Eun-Gyeong
Ha
a,
Jeong-Ah
Chang
a,
Sung-Min
Byun
a,
Chyongjin
Pac
*b,
Dong-Myung
Jang
a,
Jeunghee
Park
*a and
Sang Ook
Kang
*a
aDepartment of Advanced Materials Chemistry, Korea University, 2511 Sejong-ro, Sejong-city 339-700, Korea. E-mail: parkjh@korea.ac.kr; sangok@korea.ac.kr
bYulchon Research Center, Korea University, Sejong-ro 2511, Sejong-city 339-700, Korea. E-mail: jjpac@korea.ac.kr
First published on 11th March 2014
Hybrid systems prepared by fixing a Re(I) complex and a dye on three types of TiO2 nanoparticles in two different ways commonly revealed persistent photocatalysis of the CO2 reduction to CO with no levelling-off tendency under visible-light irradiation in DMF, giving a turnover number of ≥435.

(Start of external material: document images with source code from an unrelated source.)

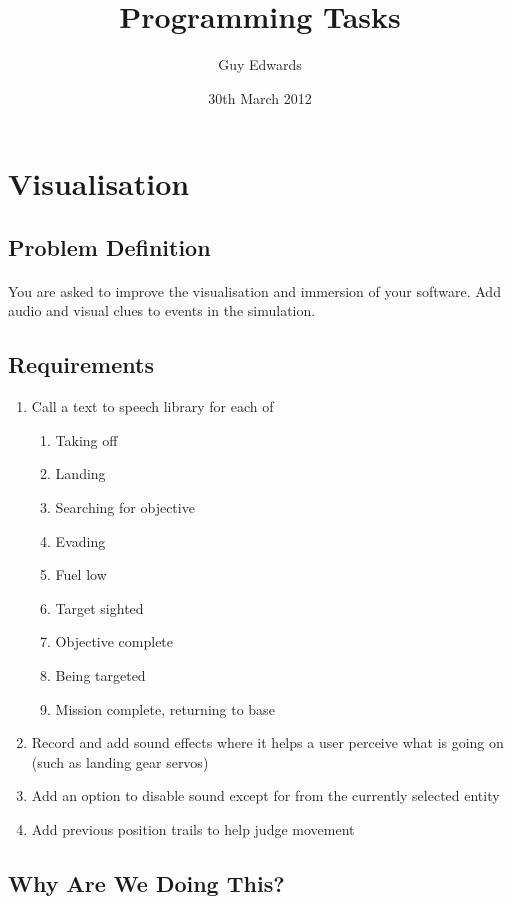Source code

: \documentclass[11pt]{book}
\title{\textbf{Programming Tasks}}
\author{Guy Edwards}
\date{30th March 2012}
\begin{document}
\section{Visualisation}

\subsection{Problem Definition}

\paragraph{} You are asked to improve the visualisation and immersion of your software. Add audio and visual clues to events in the simulation.

\subsection{Requirements}

\begin{enumerate}
\item Call a text to speech library for each of
    \begin{enumerate}
    \item Taking off
    \item Landing
    \item Searching for objective
    \item Evading
    \item Fuel low
    \item Target sighted
    \item Objective complete
    \item Being targeted
    \item Mission complete, returning to base
    \end{enumerate}
\item Record and add sound effects where it helps a user perceive what is going on (such as landing gear servos)
\item Add an option to disable sound except for from the currently selected entity
\item Add previous position trails to help judge movement
\end{enumerate}

\subsection{Why Are We Doing This?}
\end{document}
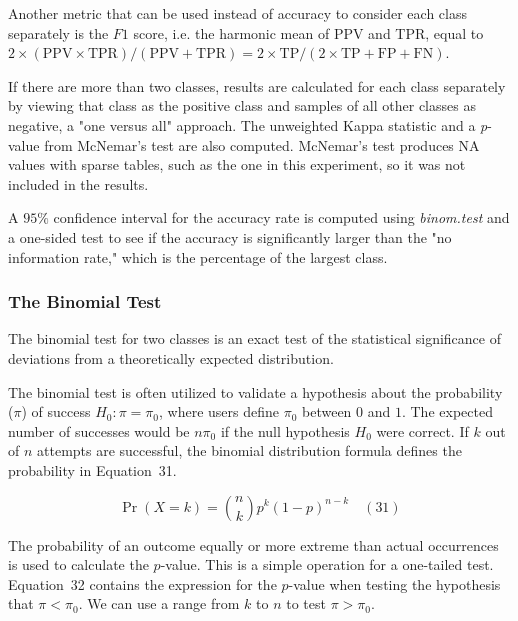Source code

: \documentclass[preprint,12pt]{elsarticle}
\begin{document}
Another metric that can be used instead of accuracy to consider each class separately is the $F1$ score, i.e. the harmonic mean of PPV and TPR, equal to $2 \times (\mathrm{PPV} \times \mathrm{TPR}) / (\mathrm{PPV} + \mathrm{TPR}) = 2 \times \mathrm{TP} / (2 \times \mathrm{TP} + \mathrm{FP} + \mathrm{FN})$.

If there are more than two classes, results are calculated for each class separately by viewing that class as the positive class and samples of all other classes as negative, a "one versus all" approach.
The unweighted Kappa statistic and a \textit{p}-value from McNemar's test are also computed. McNemar's test produces NA values with sparse tables, such as the one in this experiment, so it was not included in the results.

A $95\%$ confidence interval for the accuracy rate is computed using \textit{binom.test} and a one-sided test \cite{rdocumentationBinomtestFunction, clopper1934use, conover1999practical, hollander2013nonparametric} to see if the accuracy is significantly larger than the "no information rate," which is the percentage of the largest class.

\subsubsection{The Binomial Test}

The binomial test \cite{howell1992statistical, graphpadGraphPadPrism} for two classes is an exact test of the statistical significance of deviations from a theoretically expected distribution.

The binomial test is often utilized to validate a hypothesis about the probability ($\pi$) of success 
$H_{0}\colon \pi =\pi_{0}$, where users define $\pi_{0}$ between $0$ and $1$. The expected number of successes would be $n\pi_{0}$ if the null hypothesis $H_{0}$ were correct. If $k$ out of $n$ attempts are successful, the binomial distribution formula defines the probability in Equation~31.

\begin{equation}
	\Pr(X=k)={\binom{n}{k}}p^{k}(1-p)^{n-k}
	\quad\left(31\right)
\end{equation}

The probability of an outcome equally or more extreme than actual occurrences is used to calculate the $p$-value. This is a simple operation for a one-tailed test. Equation~32 contains the expression for the $p$-value when testing the hypothesis that $\pi <\pi_{0}$. We can use a range from $k$ to $n$ to test $\pi >\pi_{0}$.
\end{document}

Among a variety of metal complexes investigated,2–5 the (bpy)ReI(CO)3Cl (bpy = 2,2′-bipyridine) complex reported by Lehn and his coworkers in 1983 is of particular interest because of the highly selective photoreduction of CO2 to CO in a relatively high quantum yield.6 Since then, related Re(I) complexes have been extensively applied to photochemical7 and electrochemical8 reductions of CO2. However, a serious drawback of the Re(I) complexes in the homogeneous-solution photocatalysis is their short durability, as revealed by leveling-off tendencies in the CO formation at a relatively early stage7,9 due to degradation of the Re(I) complexes.10 However, the degradation might not arise from the inherent properties of the Re(I) complexes, since high turnover numbers were reported for particular systems using sensitizer-bridged Re(I) supra-molecules11 or a sensitizer of cyclic Re(I) trimer and a Re(I) catalyst.12 In homogeneous solutions, various intermediates9,13 involving long-lived reactive species are unintentionally distributed to undergo intermolecular interactions associated with the degradation of the starting complex. It can therefore be expected that the fixing of a Re(I) complex on dye-sensitized semiconductors might allow each Re(I) molecule to work as an intrinsic catalyst under visible-light sensitization by the dye. An additional benefit of utilizing such semiconductor-based hybrid systems would derive from the potential capability of semiconductor materials in multiple-electron deposition and transfer to a catalyst site.3,14 This communication reports that hybrid systems prepared by immobilizing the Re(I) complex ReC on dye-loaded TiO2 nanoparticles reveal persistent behaviour in the photoreduction of CO2 to CO under visible-light irradiation in the presence of an electron donor (SD) (Fig. 1), and some interesting findings from this work are presented.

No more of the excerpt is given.